A few examples that raised questions about conflicts of interest in the past decade:

A key Georgia Senate panel stalled an insurance agents commission bill pushed by a powerful House leader Monday, the day after The Atlanta Journal-Constitution raised questions about the measure.

Monday's decision may have ramifications for legislation for the rest of the session — which ends March 24 — because the bill's patron is House Rules Chairman John Meadows, R-Calhoun, a longtime insurance agent. Meadows' committee decides which bills get voted on by the House.

House Bill 838 stalled after more than half the members of Senate Insurance Committee present for the meeting recused themselves from voting because they have connections to the industry and may have a conflict of interest on the measure. The rare mass recusal left only three members available to decide the issue, none of whom wanted to move it forward.

The same senators who recused themselves Monday regularly vote on other industry legislation.

The bill would guarantee a minimum 5 percent commission for agents who sell group health policies. It also would set a 4 percent minimum commission for individual health benefit plans.

The legislation was sponsored by freshman state Rep. Shaw Blackmon, R-Bonaire, who is not in the insurance business.

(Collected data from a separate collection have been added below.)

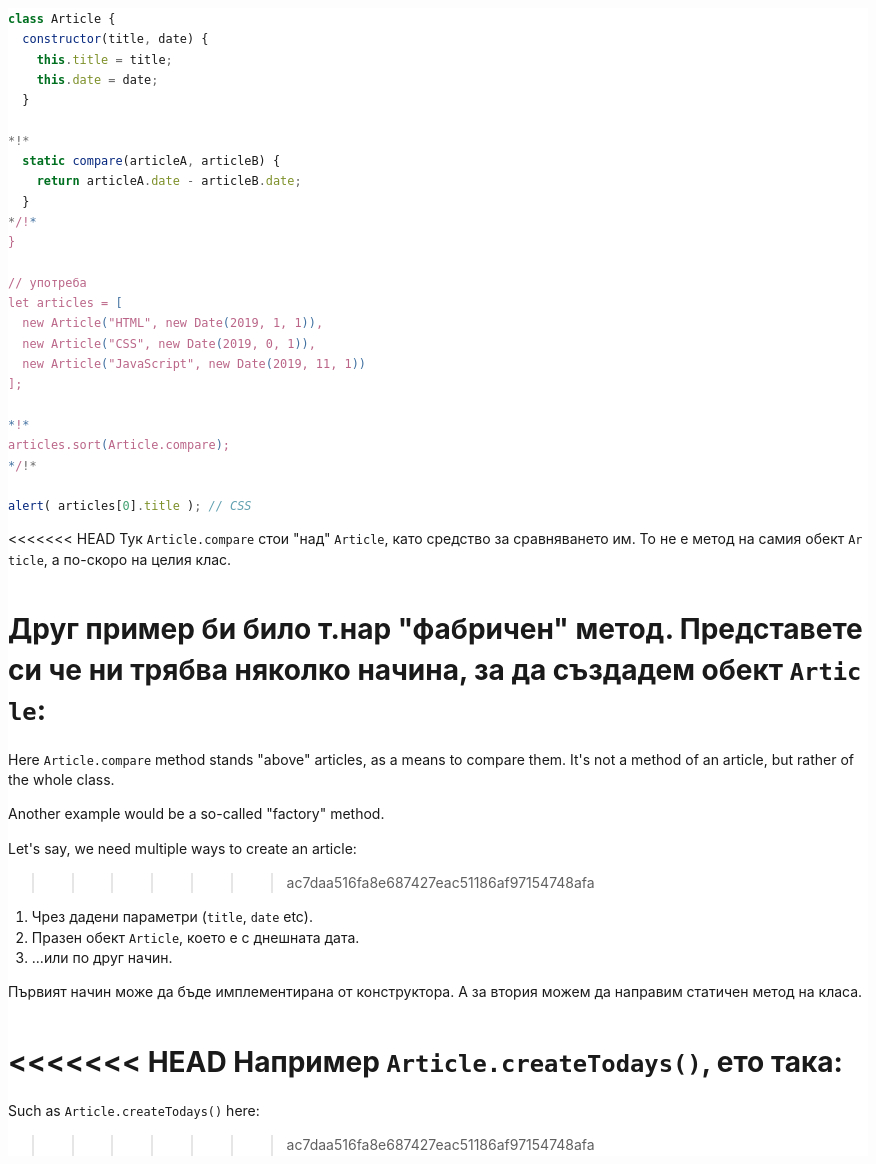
 ```js run
class Article {
  constructor(title, date) {
    this.title = title;
    this.date = date;
  }

*!*
  static compare(articleA, articleB) {
    return articleA.date - articleB.date;
  }
*/!*
}

// употреба
let articles = [
  new Article("HTML", new Date(2019, 1, 1)),
  new Article("CSS", new Date(2019, 0, 1)),
  new Article("JavaScript", new Date(2019, 11, 1))
];

*!*
articles.sort(Article.compare);
*/!*

alert( articles[0].title ); // CSS
```

<<<<<<< HEAD
Тук `Article.compare` стои "над" `Article`, като средство за сравняването им. То не е метод на самия обект `Article`, а по-скоро на целия клас.

Друг пример би било т.нар "фабричен" метод. Представете си че ни трябва няколко начина, за да създадем обект `Article`:
=======
Here `Article.compare` method stands "above" articles, as a means to compare them. It's not a method of an article, but rather of the whole class.

Another example would be a so-called "factory" method.

Let's say, we need multiple ways to create an article:
>>>>>>> ac7daa516fa8e687427eac51186af97154748afa

1. Чрез дадени параметри (`title`, `date` etc).
2. Празен обект `Article`, което е с днешната дата.
3. ...или по друг начин.

Първият начин може да бъде имплементирана от конструктора. А за втория можем да направим статичен метод на класа.

<<<<<<< HEAD
Например `Article.createTodays()`, ето така:
=======
Such as `Article.createTodays()` here:
>>>>>>> ac7daa516fa8e687427eac51186af97154748afa
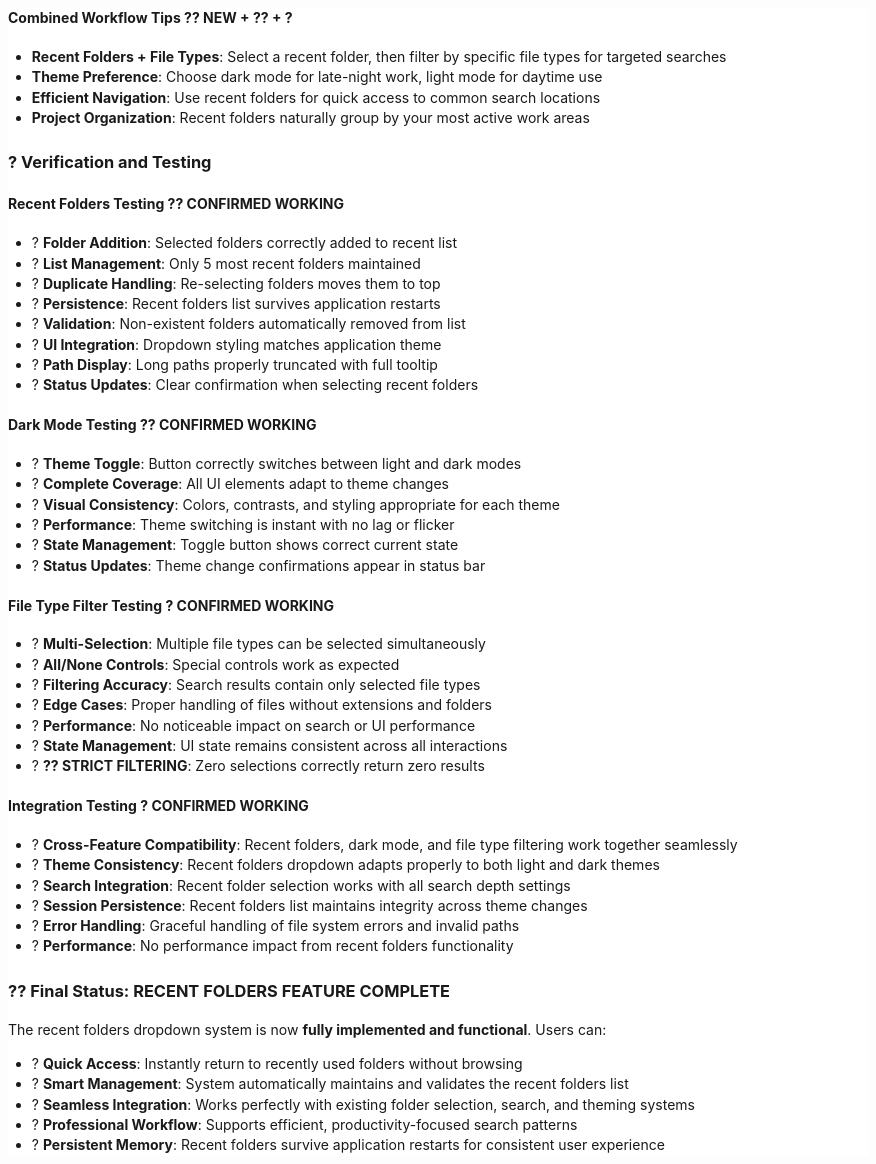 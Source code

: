 #### **Combined Workflow Tips** ?? NEW + ?? + ?
- **Recent Folders + File Types**: Select a recent folder, then filter by specific file types for targeted searches
- **Theme Preference**: Choose dark mode for late-night work, light mode for daytime use
- **Efficient Navigation**: Use recent folders for quick access to common search locations
- **Project Organization**: Recent folders naturally group by your most active work areas

### ? Verification and Testing

#### **Recent Folders Testing** ?? CONFIRMED WORKING
- ? **Folder Addition**: Selected folders correctly added to recent list
- ? **List Management**: Only 5 most recent folders maintained
- ? **Duplicate Handling**: Re-selecting folders moves them to top
- ? **Persistence**: Recent folders list survives application restarts
- ? **Validation**: Non-existent folders automatically removed from list
- ? **UI Integration**: Dropdown styling matches application theme
- ? **Path Display**: Long paths properly truncated with full tooltip
- ? **Status Updates**: Clear confirmation when selecting recent folders

#### **Dark Mode Testing** ?? CONFIRMED WORKING
- ? **Theme Toggle**: Button correctly switches between light and dark modes
- ? **Complete Coverage**: All UI elements adapt to theme changes
- ? **Visual Consistency**: Colors, contrasts, and styling appropriate for each theme
- ? **Performance**: Theme switching is instant with no lag or flicker
- ? **State Management**: Toggle button shows correct current state
- ? **Status Updates**: Theme change confirmations appear in status bar

#### **File Type Filter Testing** ? CONFIRMED WORKING
- ? **Multi-Selection**: Multiple file types can be selected simultaneously
- ? **All/None Controls**: Special controls work as expected
- ? **Filtering Accuracy**: Search results contain only selected file types
- ? **Edge Cases**: Proper handling of files without extensions and folders
- ? **Performance**: No noticeable impact on search or UI performance
- ? **State Management**: UI state remains consistent across all interactions
- ? **?? STRICT FILTERING**: Zero selections correctly return zero results

#### **Integration Testing** ? CONFIRMED WORKING
- ? **Cross-Feature Compatibility**: Recent folders, dark mode, and file type filtering work together seamlessly
- ? **Theme Consistency**: Recent folders dropdown adapts properly to both light and dark themes
- ? **Search Integration**: Recent folder selection works with all search depth settings
- ? **Session Persistence**: Recent folders list maintains integrity across theme changes
- ? **Error Handling**: Graceful handling of file system errors and invalid paths
- ? **Performance**: No performance impact from recent folders functionality

### ?? Final Status: RECENT FOLDERS FEATURE COMPLETE

The recent folders dropdown system is now **fully implemented and functional**. Users can:
- ? **Quick Access**: Instantly return to recently used folders without browsing
- ? **Smart Management**: System automatically maintains and validates the recent folders list
- ? **Seamless Integration**: Works perfectly with existing folder selection, search, and theming systems
- ? **Professional Workflow**: Supports efficient, productivity-focused search patterns
- ? **Persistent Memory**: Recent folders survive application restarts for consistent user experience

But the AJC reported on Sunday that it was the idea of Meadows, who said agent commissions have dropped by almost 50 percent since he began selling policies 38 years ago.

Meadows said he offered insurance companies a chance to help craft the bill, but they declined. Health insurers said they offered a nonlegislative fix as well, but that didn’t work out.

Ethics watchdogs, and some lobbyists, called it an in-your-face example of the kind of conflicts of interest that have gone on at the Capitol for decades.

Georgia’s conflict-of-interest laws are weak. Some would say nonexistent. Members can recuse themselves from voting on issues when they have a conflict. Some do. Many don’t. And members don’t publicly investigate such conflicts. They generally only play out in the media.

The rules basically dictate that unless a bill solely benefits a member’s business, recusal isn’t necessary. House members recused themselves 18 times during the 2015 session, the most recent data available. In the Senate, members asked to be excused from a vote on seven occasions.

Meadows did not appear at Monday’s Senate hearing. Blackmon told the panel that the bill was needed to help insurance agents, who run important small businesses.

State Sen. Josh McKoon, R-Columbus, a member of the committee, asked, "Is there anywhere else in the (state) code where we guarantee a payment like this?"

Senate President Pro Tem David Shafer, R-Duluth, also a member of the committee, responded, "Don't we have a minimum wage?"

Blackmon and lobbyists for agents said the measure was needed in part because the Affordable Care Act mandated that insurance companies spend at least 80 percent of the money they take in from premiums on health care costs and quality improvement. The other 20 percent can go to administrative, overhead and marketing costs, and agents’ commissions are being cut as companies seek to keep most of that 20 percent.

The bill is far from dead. Senate Insurance Committee Chairman Charlie Bethel, R-Dalton, said he may call another meeting later this week. And senators are unlikely to want to deal with the consequences of killing a bill being pushed by a House leader who helps decide which of their bills live or die.